Information supplied Block Start
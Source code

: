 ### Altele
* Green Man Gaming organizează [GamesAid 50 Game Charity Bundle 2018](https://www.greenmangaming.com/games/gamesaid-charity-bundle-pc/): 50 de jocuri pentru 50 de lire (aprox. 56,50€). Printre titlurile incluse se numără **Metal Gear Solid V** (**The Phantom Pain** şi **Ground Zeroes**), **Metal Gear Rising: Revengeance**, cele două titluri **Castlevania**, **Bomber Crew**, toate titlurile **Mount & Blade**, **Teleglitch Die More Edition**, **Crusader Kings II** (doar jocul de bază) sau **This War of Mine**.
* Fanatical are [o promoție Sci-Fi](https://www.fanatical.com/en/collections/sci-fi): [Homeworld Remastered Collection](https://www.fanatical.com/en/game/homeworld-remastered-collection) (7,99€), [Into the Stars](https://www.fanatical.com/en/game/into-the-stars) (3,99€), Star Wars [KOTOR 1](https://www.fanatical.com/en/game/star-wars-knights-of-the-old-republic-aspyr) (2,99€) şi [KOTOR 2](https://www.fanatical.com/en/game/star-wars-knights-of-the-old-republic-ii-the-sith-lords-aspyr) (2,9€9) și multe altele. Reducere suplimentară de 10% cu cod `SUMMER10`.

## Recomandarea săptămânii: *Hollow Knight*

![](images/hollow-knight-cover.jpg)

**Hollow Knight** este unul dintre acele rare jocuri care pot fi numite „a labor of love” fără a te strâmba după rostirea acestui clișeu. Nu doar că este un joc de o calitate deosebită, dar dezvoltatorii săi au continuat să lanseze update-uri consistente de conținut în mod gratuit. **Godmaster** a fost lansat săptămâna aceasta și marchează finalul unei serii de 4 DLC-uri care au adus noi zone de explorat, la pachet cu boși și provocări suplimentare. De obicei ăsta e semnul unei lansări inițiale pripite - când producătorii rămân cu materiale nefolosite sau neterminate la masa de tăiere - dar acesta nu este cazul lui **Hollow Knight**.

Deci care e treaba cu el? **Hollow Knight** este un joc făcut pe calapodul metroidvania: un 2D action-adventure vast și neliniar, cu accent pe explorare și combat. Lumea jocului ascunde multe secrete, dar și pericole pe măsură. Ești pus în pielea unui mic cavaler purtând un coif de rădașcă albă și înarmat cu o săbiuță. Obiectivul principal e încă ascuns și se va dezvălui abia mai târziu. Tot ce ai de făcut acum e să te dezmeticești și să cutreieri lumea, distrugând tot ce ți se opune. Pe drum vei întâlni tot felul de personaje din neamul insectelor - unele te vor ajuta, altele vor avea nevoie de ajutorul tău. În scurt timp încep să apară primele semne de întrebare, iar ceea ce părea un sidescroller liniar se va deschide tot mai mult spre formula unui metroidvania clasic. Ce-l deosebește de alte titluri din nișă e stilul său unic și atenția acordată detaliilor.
Information supplied Block End
Where the string "titluri" occurs in a line of the material above, copy the whole line.

• **Reply to the task**
* Green Man Gaming organizează [GamesAid 50 Game Charity Bundle 2018](https://www.greenmangaming.com/games/gamesaid-charity-bundle-pc/): 50 de jocuri pentru 50 de lire (aprox. 56,50€). Printre titlurile incluse se numără **Metal Gear Solid V** (**The Phantom Pain** şi **Ground Zeroes**), **Metal Gear Rising: Revengeance**, cele două titluri **Castlevania**, **Bomber Crew**, toate titlurile **Mount & Blade**, **Teleglitch Die More Edition**, **Crusader Kings II** (doar jocul de bază) sau **This War of Mine**.
Deci care e treaba cu el? **Hollow Knight** este un joc făcut pe calapodul metroidvania: un 2D action-adventure vast și neliniar, cu accent pe explorare și combat. Lumea jocului ascunde multe secrete, dar și pericole pe măsură. Ești pus în pielea unui mic cavaler purtând un coif de rădașcă albă și înarmat cu o săbiuță. Obiectivul principal e încă ascuns și se va dezvălui abia mai târziu. Tot ce ai de făcut acum e să te dezmeticești și să cutreieri lumea, distrugând tot ce ți se opune. Pe drum vei întâlni tot felul de personaje din neamul insectelor - unele te vor ajuta, altele vor avea nevoie de ajutorul tău. În scurt timp încep să apară primele semne de întrebare, iar ceea ce părea un sidescroller liniar se va deschide tot mai mult spre formula unui metroidvania clasic. Ce-l deosebește de alte titluri din nișă e stilul său unic și atenția acordată detaliilor.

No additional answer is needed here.